Kami menyudahi untuk menelusur Baterai Meriam tersebut dan melipir ke samping benteng yang berbeda dengan arah masuknya, dimana terdapat sebuah bangunan dengan dua pintu di tiap ujungnya yang diduga sebagai gudang amunisi. Ditemani dengan suburnya tumbuhan-tumbuhan hijau yang jika di kota bisa menjadi tumbuhan hias, perjalanan ini sampai di sisi kiri gerbang Fort Karang Bolong. Belum tuntas sampai disitu, kami menuju dua sumur yang sedari tadi belum kami temui. Sebelum merasakan air sumur yang infonya merupakan air tawar, kami disuguhkan dengan jembatan kecil yang memiliki pagar pembatas jembatan berbentuk melengkung keluar di bagian ujung-ujungnya. Dahulunya, aliran air berada dibawahnya. Melihat ke dalam sumur, air dalam sumur tersebut sampai saat ini masih terisi namun lebih ke air payau. Selesai dari sumur, sesungguhnya, kami ingin kembali ke perahu dengan berjalan menyusuri pesisir pantai namun air sedang pasang sehingga kami kembali berjalan ke arah keberangkatan.
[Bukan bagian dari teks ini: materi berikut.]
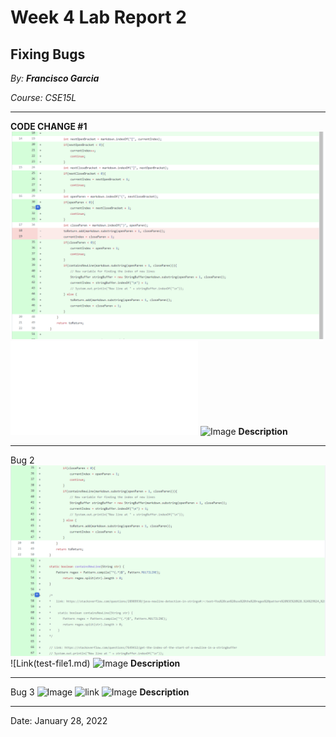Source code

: # Week 4 Lab Report 2

## Fixing Bugs

*By: **Francisco Garcia***

*Course: CSE15L*

---
**CODE CHANGE #1**
![Image](bugfix1.png)
![Link](test-file2.md)
![Image]()
**Description**

---

Bug 2
![Image](bugfix2.png)
![Link(test-file1.md)
![Image]()
**Description**

---

Bug 3
![Image]()
![link]()
![Image]()
**Description**

---

Date: January 28, 2022
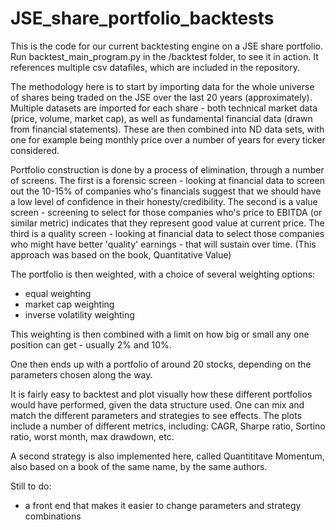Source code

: # JSE_share_portfolio_backtests
This is the code for our current backtesting engine on a JSE share portfolio.
Run backtest_main_program.py in the /backtest folder, to see it in action.
It references multiple csv datafiles, which are included in the repository.

The methodology here is to start by importing data for the whole universe of shares being traded on the JSE over the last 20 years (approximately).
Multiple datasets are imported for each share - both technical market data (price, volume, market cap), as well as fundamental financial data (drawn from financial statements).
These are then combined into ND data sets, with one for example being monthly price over a number of years for every ticker considered.

Portfolio construction is done by a process of elimination, through a number of screens.
The first is a forensic screen - looking at financial data to screen out the 10-15% of companies who's financials suggest that we should have a low level of confidence in their honesty/credibility.
The second is a value screen - screening to select for those companies who's price to EBITDA (or similar metric) indicates that they represent good value at current price.
The third is a quality screen - looking at financial data to select those companies who might have better 'quality' earnings - that will sustain over time.
(This approach was based on the book, Quantitative Value)

The portfolio is then weighted, with a choice of several weighting options:
- equal weighting
- market cap weighting
- inverse volatility weighting

This weighting is then combined with a limit on how big or small any one position can get - usually 2% and 10%.

One then ends up with a portfolio of around 20 stocks, depending on the parameters chosen along the way.

It is fairly easy to backtest and plot visually how these different portfolios would have performed, given the data structure used. One can mix and match the different parameters and strategies to see effects.
The plots include a number of different metrics, including: CAGR, Sharpe ratio, Sortino ratio, worst month, max drawdown, etc.

A second strategy is also implemented here, called Quantititave Momentum, also based on a book of the same name, by the same authors.

Still to do:
- a front end that makes it easier to change parameters and strategy combinations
Dari peta lawas tahun 1874, sebetulnya terdapat satu lagi benteng di sebelah timur Fort Banjoe Njappa, "Battery Tjibelok" tertoreh pada peta di tahun tersebut, namun kami tidak dapat masuk ke dalamnya, karena masuk dalam kilang minyak perusahaan negara.

Kami menyudahi perjalanan di Pulau Nusakambangan, kurang rasanya waktu yang kami berikan pada Pulau ini karena tatkala kami terguyur ombak kembali, memori kami seakan "buyar" dan ingin untuk direfresh kembali. Tapi apalah daya, ombak kehidupan telah menanti kembali tatkala kami menapakkan kaki di Pantai Teluk Penyu. Dahulunya, ketika kita berdiri di Pantai Teluk Penyu, pandangan mata akan dapat melihat dengan jelas Fort Banjoe Njappa dan Fort Karang Bolong, disertai dengan rimbunnya hutan lebat di belakang namun yang terlihat saat ini hanyalah rimbunnya pepohonan yang bergoyang karena angin laut.

Kami kembali ke hotel untuk bersih-bersih dan bersiap untuk Check Out dan berlanjut menebus oleh-oleh yang telah kami idam-idamkan. Kami menuju sebuah gang kecil yang ternyata didalamnya terdapat toko oleh-oleh khas Cilacap, namun dari sekian banyaknya oleh-oleh yang telah kami pilih, kami tidak menemukan Yutuk dan ternyata sedang tidak musim. Tak apalah, mungkin Yutuk sedang istirahat untuk tidak ditangkap. Kami mencari makan siang yang khas Cilacap dan berkesempatan untuk menikmati Brekecek, sebuah sajian ikan laut dengan kuah asam kuning. Kuliner yang cukup untuk mengisi kerucukan perut ini meskipun lumayan susah untuk mendapatkannya.

Perjalanan di Cilacap berakhir di titik tersebut dan kami melanjutkan perjalanan ke meeting point kami yakni Yogyakarta. Tapi ditengah perjalanan, kami seolah diingatkan kembali agar suatu saat nanti kembali ke Cilacap, karena dalam sebuah pemberhentian dipertemukan dengan Yutuk yang sedari sebelum perjalanan kami dambakan.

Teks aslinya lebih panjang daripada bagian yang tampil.